With the mouse turning 40, and with the number of photos, emails, and other documents ever growing, do we need a new kind of user interface? Do we need, maybe–dun dun duunnh–a return to the command line?
That’s part of what usability expert Don Norman thinks. He notes that search engines, both on the Web and on the desktop, now support commands (e.g. "define:photography" in Google), and that computer interfaces are now enhanced by, rather than dependent upon, typing in specific commands. If a command isn’t valid, modern search implementations fall back gracefully to basic searching.
This is something we’ve been discussing for quite a while at Adobe.
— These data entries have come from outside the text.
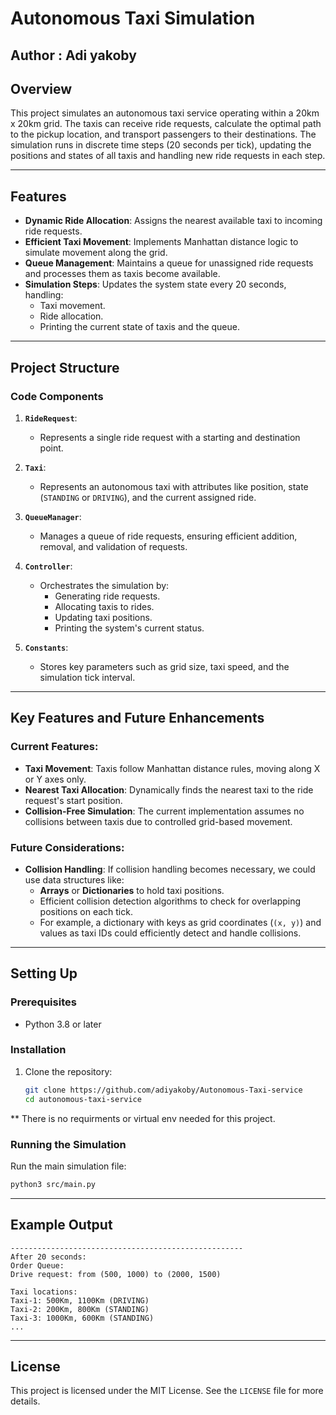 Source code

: # Autonomous Taxi Simulation

## Author : Adi yakoby

## Overview
This project simulates an autonomous taxi service operating within a 20km x 20km grid. The taxis can receive ride requests, calculate the optimal path to the pickup location, and transport passengers to their destinations. The simulation runs in discrete time steps (20 seconds per tick), updating the positions and states of all taxis and handling new ride requests in each step.

---

## Features
- **Dynamic Ride Allocation**: Assigns the nearest available taxi to incoming ride requests.
- **Efficient Taxi Movement**: Implements Manhattan distance logic to simulate movement along the grid.
- **Queue Management**: Maintains a queue for unassigned ride requests and processes them as taxis become available.
- **Simulation Steps**: Updates the system state every 20 seconds, handling:
  - Taxi movement.
  - Ride allocation.
  - Printing the current state of taxis and the queue.

---

## Project Structure
### Code Components
1. **`RideRequest`**:
   - Represents a single ride request with a starting and destination point.

2. **`Taxi`**:
   - Represents an autonomous taxi with attributes like position, state (`STANDING` or `DRIVING`), and the current assigned ride.

3. **`QueueManager`**:
   - Manages a queue of ride requests, ensuring efficient addition, removal, and validation of requests.

4. **`Controller`**:
   - Orchestrates the simulation by:
     - Generating ride requests.
     - Allocating taxis to rides.
     - Updating taxi positions.
     - Printing the system's current status.

5. **`Constants`**:
   - Stores key parameters such as grid size, taxi speed, and the simulation tick interval.

---

## Key Features and Future Enhancements
### Current Features:
- **Taxi Movement**: Taxis follow Manhattan distance rules, moving along X or Y axes only.
- **Nearest Taxi Allocation**: Dynamically finds the nearest taxi to the ride request's start position.
- **Collision-Free Simulation**: The current implementation assumes no collisions between taxis due to controlled grid-based movement.

### Future Considerations:
- **Collision Handling**:
  If collision handling becomes necessary, we could use data structures like:
  - **Arrays** or **Dictionaries** to hold taxi positions.
  - Efficient collision detection algorithms to check for overlapping positions on each tick.
  - For example, a dictionary with keys as grid coordinates (`(x, y)`) and values as taxi IDs could efficiently detect and handle collisions.

---

## Setting Up
### Prerequisites
- Python 3.8 or later

### Installation
1. Clone the repository:
   ```bash
   git clone https://github.com/adiyakoby/Autonomous-Taxi-service
   cd autonomous-taxi-service
   ```

** There is no requirments or virtual env needed for this project.

### Running the Simulation
Run the main simulation file:
```bash
python3 src/main.py
```

---


## Example Output
```
----------------------------------------------------
After 20 seconds:
Order Queue:
Drive request: from (500, 1000) to (2000, 1500)

Taxi locations:
Taxi-1: 500Km, 1100Km (DRIVING)
Taxi-2: 200Km, 800Km (STANDING)
Taxi-3: 1000Km, 600Km (STANDING)
...
```

---


## License
This project is licensed under the MIT License. See the `LICENSE` file for more details. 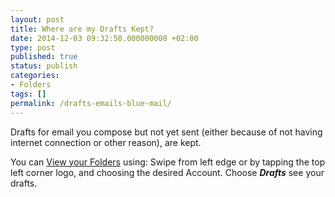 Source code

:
 ```yaml
---
layout: post
title: Where are my Drafts Kept?
date: 2014-12-03 09:32:50.000000000 +02:00
type: post
published: true
status: publish
categories:
- Folders
tags: []
permalink: /drafts-emails-blue-mail/
---
```


Drafts for email you compose but not yet sent (either because of not having internet connection or other reason), are kept.

You can [View your Folders](/navigate-between-folders/) using: Swipe from left edge or by tapping the top left corner logo, and choosing the desired Account. Choose ***Drafts*** see your drafts.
What if, instead of hunting through menus ("Hmm, is commenting under Edit, or Format, or…?"), or having to memorize the keyboard shortcut for each command, you could simply start typing & getting a list of matching commands? The CS3 generation of tools makes some moves in this direction:
- After Effects has offered searching for filters (as it has for a while);
- Illustrator CS3 includes a new, Flash-based "knowhow" panel that can search the Web for info related to the current tool;
- InDesign CS2 introduced a "Quick Apply" capability. In CS2 it could apply styles (here’s a demo), and in CS3 it can invoke menu items as well. InDesign PM Chad Siegel explains:
"In CS3 we expanded Quick Apply to optionally include all menu items and commands within the application as well as scripts. Once the item is displayed, it can be either applied or invoked simply by selecting it from the list. [See a quick demo, under "Productivity Enhancements"]
"That’s a lot of information that could be displayed so we also provide the ability to limit your search to certain classes of items (e.g. Paragraph Styles and/or Character Styles only). We also added shortcut codes which display within the UI that can be added as a prefix to limit the scope of individual searches. For example, p: is used to limit the search to paragraph styles and m: to limit to menu commands, etc. So users can type m:print and see any command in the list that included those characters. It also searches the characters that customers enter from both left to right and right to left, giving preference to exact matches at the top of the list.
"Finally, it also displays the location of the commands so that folks can find it more easily within the UI. For example m:print shows File>Print in the list.
So, what about Photoshop? The app doesn’t presently feature built-in support for something like Quick Apply, but it’s an intriguing possibility for the future. I’m hoping we see some developments here soon (not from Adobe, so I’m not sure how much I can say just yet). On the Mac there’s also Quicksilver, the darling of power users. I’ve found a beginner’s guide; some tips for searching menus; and Merlin Mann’s podcast on the subject… but damn if I’ve yet had the patience to configure my copy (it’s death by options). I may get there yet.
In any case, I think we’ll see plenty of interesting app-searching developments in the future.